═══ ENTRIES SHOWN ═══

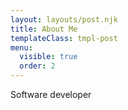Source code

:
 ```yaml
---
layout: layouts/post.njk
title: About Me
templateClass: tmpl-post
menu:
  visible: true
  order: 2
---
```


Software developer
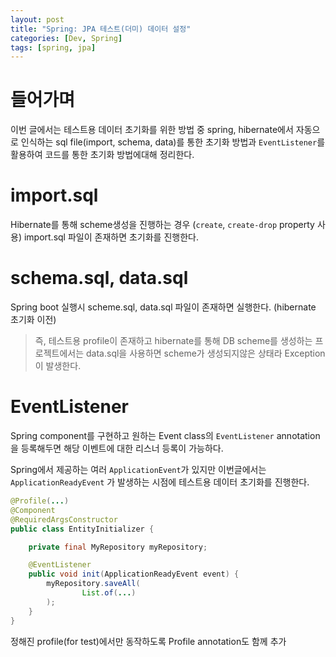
```yaml
---
layout: post
title: "Spring: JPA 테스트(더미) 데이터 설정"
categories: [Dev, Spring]
tags: [spring, jpa]
---
```


# 들어가며

이번 글에서는 테스트용 데이터 초기화를 위한 방법 중 spring, hibernate에서 자동으로 인식하는 sql file(import, schema, data)를 통한 초기화 방법과 `EventListener`를 활용하여 코드를 통한 초기화 방법에대해 정리한다.

# import.sql

Hibernate를 통해 scheme생성을 진행하는 경우 (`create`, `create-drop` property 사용) import.sql 파일이 존재하면 초기화를 진행한다.

# schema.sql, data.sql

Spring boot 실행시 scheme.sql, data.sql 파일이 존재하면 실행한다. (hibernate 초기화 이전)

> 즉, 테스트용 profile이 존재하고 hibernate를 통해 DB scheme를 생성하는 프로젝트에서는 data.sql을 사용하면 scheme가 생성되지않은 상태라 Exception이 발생한다.
>

# EventListener

Spring component를 구현하고 원하는 Event class의 `EventListener` annotation을 등록해두면 해당 이벤트에 대한 리스너 등록이 가능하다.

Spring에서 제공하는 여러 `ApplicationEvent`가 있지만 이번글에서는 `ApplicationReadyEvent` 가 발생하는 시점에 테스트용 데이터 초기화를 진행한다.

```java
@Profile(...)
@Component
@RequiredArgsConstructor
public class EntityInitializer {

    private final MyRepository myRepository;

    @EventListener
    public void init(ApplicationReadyEvent event) {
        myRepository.saveAll(
                List.of(...)
        );
    }
}
```

정해진 profile(for test)에서만 동작하도록 Profile annotation도 함께 추가
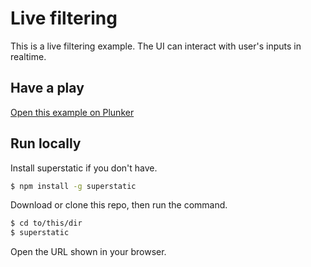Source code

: # Live filtering

This is a live filtering example. The UI can interact with user's inputs in realtime.

## Have a play

[Open this example on Plunker](http://riot.js.org/examples/plunker/?app=live-filtering)

## Run locally

Install superstatic if you don't have.

```bash
$ npm install -g superstatic
```

Download or clone this repo, then run the command.

```bash
$ cd to/this/dir
$ superstatic
```

Open the URL shown in your browser.

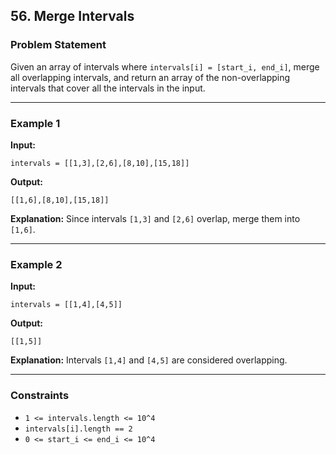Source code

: ## 56. Merge Intervals

### Problem Statement

Given an array of intervals where `intervals[i] = [start_i, end_i]`, merge all overlapping intervals, and return an array of the non-overlapping intervals that cover all the intervals in the input.

---

### Example 1

**Input:**
```plaintext
intervals = [[1,3],[2,6],[8,10],[15,18]]
```
**Output:**
```plaintext
[[1,6],[8,10],[15,18]]
```
**Explanation:** Since intervals `[1,3]` and `[2,6]` overlap, merge them into `[1,6]`.

---

### Example 2

**Input:**
```plaintext
intervals = [[1,4],[4,5]]
```
**Output:**
```plaintext
[[1,5]]
```
**Explanation:** Intervals `[1,4]` and `[4,5]` are considered overlapping.

---

### Constraints

- `1 <= intervals.length <= 10^4`
- `intervals[i].length == 2`
- `0 <= start_i <= end_i <= 10^4`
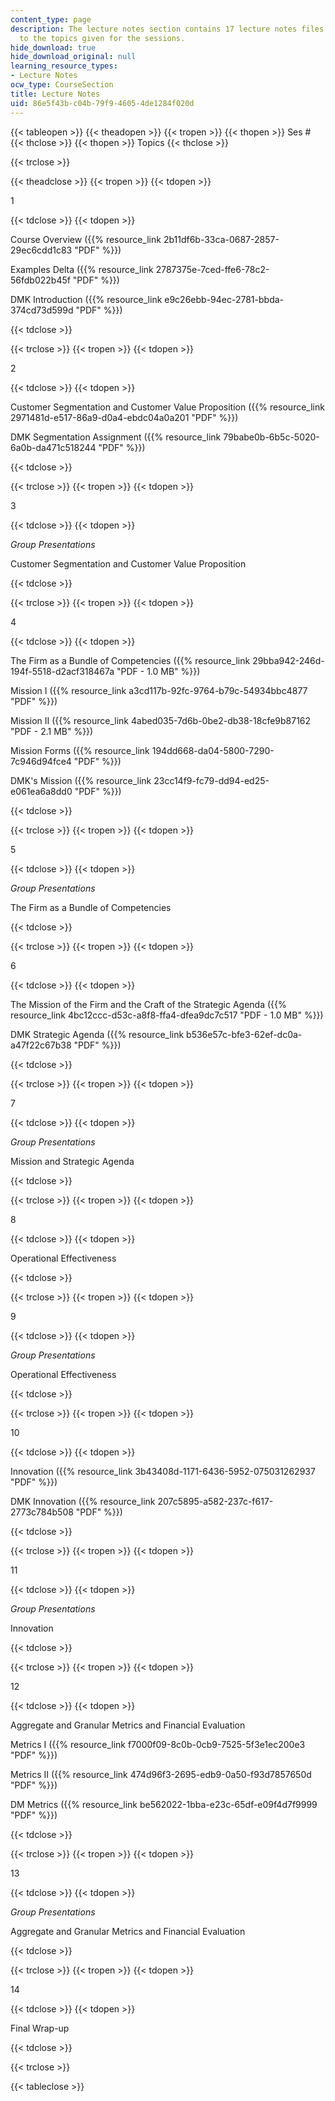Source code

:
 ```yaml
---
content_type: page
description: The lecture notes section contains 17 lecture notes files corresponding
  to the topics given for the sessions.
hide_download: true
hide_download_original: null
learning_resource_types:
- Lecture Notes
ocw_type: CourseSection
title: Lecture Notes
uid: 86e5f43b-c04b-79f9-4605-4de1284f020d
---
```


{{< tableopen >}}
{{< theadopen >}}
{{< tropen >}}
{{< thopen >}}
Ses #
{{< thclose >}}
{{< thopen >}}
Topics
{{< thclose >}}

{{< trclose >}}

{{< theadclose >}}
{{< tropen >}}
{{< tdopen >}}


1


{{< tdclose >}}
{{< tdopen >}}


Course Overview ({{% resource_link 2b11df6b-33ca-0687-2857-29ec6cdd1c83 "PDF" %}})

Examples Delta ({{% resource_link 2787375e-7ced-ffe6-78c2-56fdb022b45f "PDF" %}})

DMK Introduction ({{% resource_link e9c26ebb-94ec-2781-bbda-374cd73d599d "PDF" %}})


{{< tdclose >}}

{{< trclose >}}
{{< tropen >}}
{{< tdopen >}}


2


{{< tdclose >}}
{{< tdopen >}}


Customer Segmentation and Customer Value Proposition ({{% resource_link 2971481d-e517-86a9-d0a4-ebdc04a0a201 "PDF" %}})

DMK Segmentation Assignment ({{% resource_link 79babe0b-6b5c-5020-6a0b-da471c518244 "PDF" %}})


{{< tdclose >}}

{{< trclose >}}
{{< tropen >}}
{{< tdopen >}}


3


{{< tdclose >}}
{{< tdopen >}}


_Group Presentations_

Customer Segmentation and Customer Value Proposition


{{< tdclose >}}

{{< trclose >}}
{{< tropen >}}
{{< tdopen >}}


4


{{< tdclose >}}
{{< tdopen >}}


The Firm as a Bundle of Competencies ({{% resource_link 29bba942-246d-194f-5518-d2acf318467a "PDF - 1.0 MB" %}})

Mission I ({{% resource_link a3cd117b-92fc-9764-b79c-54934bbc4877 "PDF" %}})

Mission II ({{% resource_link 4abed035-7d6b-0be2-db38-18cfe9b87162 "PDF - 2.1 MB" %}})

Mission Forms ({{% resource_link 194dd668-da04-5800-7290-7c946d94fce4 "PDF" %}})

DMK's Mission ({{% resource_link 23cc14f9-fc79-dd94-ed25-e061ea6a8dd0 "PDF" %}})


{{< tdclose >}}

{{< trclose >}}
{{< tropen >}}
{{< tdopen >}}


5


{{< tdclose >}}
{{< tdopen >}}


_Group Presentations_

The Firm as a Bundle of Competencies


{{< tdclose >}}

{{< trclose >}}
{{< tropen >}}
{{< tdopen >}}


6


{{< tdclose >}}
{{< tdopen >}}


The Mission of the Firm and the Craft of the Strategic Agenda ({{% resource_link 4bc12ccc-d53c-a8f8-ffa4-dfea9dc7c517 "PDF - 1.0 MB" %}})

DMK Strategic Agenda ({{% resource_link b536e57c-bfe3-62ef-dc0a-a47f22c67b38 "PDF" %}})


{{< tdclose >}}

{{< trclose >}}
{{< tropen >}}
{{< tdopen >}}


7


{{< tdclose >}}
{{< tdopen >}}


_Group Presentations_

Mission and Strategic Agenda


{{< tdclose >}}

{{< trclose >}}
{{< tropen >}}
{{< tdopen >}}


8


{{< tdclose >}}
{{< tdopen >}}


Operational Effectiveness


{{< tdclose >}}

{{< trclose >}}
{{< tropen >}}
{{< tdopen >}}


9


{{< tdclose >}}
{{< tdopen >}}


_Group Presentations_

Operational Effectiveness


{{< tdclose >}}

{{< trclose >}}
{{< tropen >}}
{{< tdopen >}}


10


{{< tdclose >}}
{{< tdopen >}}


Innovation ({{% resource_link 3b43408d-1171-6436-5952-075031262937 "PDF" %}})

DMK Innovation ({{% resource_link 207c5895-a582-237c-f617-2773c784b508 "PDF" %}})


{{< tdclose >}}

{{< trclose >}}
{{< tropen >}}
{{< tdopen >}}


11


{{< tdclose >}}
{{< tdopen >}}


_Group Presentations_

Innovation


{{< tdclose >}}

{{< trclose >}}
{{< tropen >}}
{{< tdopen >}}


12


{{< tdclose >}}
{{< tdopen >}}


Aggregate and Granular Metrics and Financial Evaluation

Metrics I ({{% resource_link f7000f09-8c0b-0cb9-7525-5f3e1ec200e3 "PDF" %}})

Metrics II ({{% resource_link 474d96f3-2695-edb9-0a50-f93d7857650d "PDF" %}})

DM Metrics ({{% resource_link be562022-1bba-e23c-65df-e09f4d7f9999 "PDF" %}})


{{< tdclose >}}

{{< trclose >}}
{{< tropen >}}
{{< tdopen >}}


13


{{< tdclose >}}
{{< tdopen >}}


_Group Presentations_

Aggregate and Granular Metrics and Financial Evaluation


{{< tdclose >}}

{{< trclose >}}
{{< tropen >}}
{{< tdopen >}}


14


{{< tdclose >}}
{{< tdopen >}}


Final Wrap-up


{{< tdclose >}}

{{< trclose >}}

{{< tableclose >}}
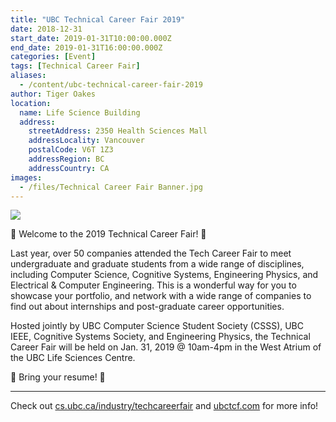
 ```yaml
---
title: "UBC Technical Career Fair 2019"
date: 2018-12-31
start_date: 2019-01-31T10:00:00.000Z
end_date: 2019-01-31T16:00:00.000Z
categories: [Event]
tags: [Technical Career Fair]
aliases:
  - /content/ubc-technical-career-fair-2019
author: Tiger Oakes
location:
  name: Life Science Building
  address:
    streetAddress: 2350 Health Sciences Mall
    addressLocality: Vancouver
    postalCode: V6T 1Z3
    addressRegion: BC
    addressCountry: CA
images:
  - /files/Technical Career Fair Banner.jpg
---
```


![](/files/Technical%20Career%20Fair%20Banner.jpg)

🎉 Welcome to the 2019 Technical Career Fair! 🎉

Last year, over 50 companies attended the Tech Career Fair to meet undergraduate and graduate students from a wide range of disciplines, including Computer Science, Cognitive Systems, Engineering Physics, and Electrical & Computer Engineering. This is a wonderful way for you to showcase your portfolio, and network with a wide range of companies to find out about internships and post-graduate career opportunities.

Hosted jointly by UBC Computer Science Student Society (CSSS), UBC IEEE, Cognitive Systems Society, and Engineering Physics, the Technical Career Fair will be held on Jan. 31, 2019 @ 10am-4pm in the West Atrium of the UBC Life Sciences Centre.

📩 Bring your resume! 📩

---

Check out [cs.ubc.ca/industry/techcareerfair](https://www.cs.ubc.ca/industry/techcareerfair) and [ubctcf.com](https://ubctcf.com/) for more info!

═══

EXERCISE AIM:
If a line in the material above contains the word "Proposition", it counts; give only the number of such lines.

ANSWER TO THE EXERCISE:
2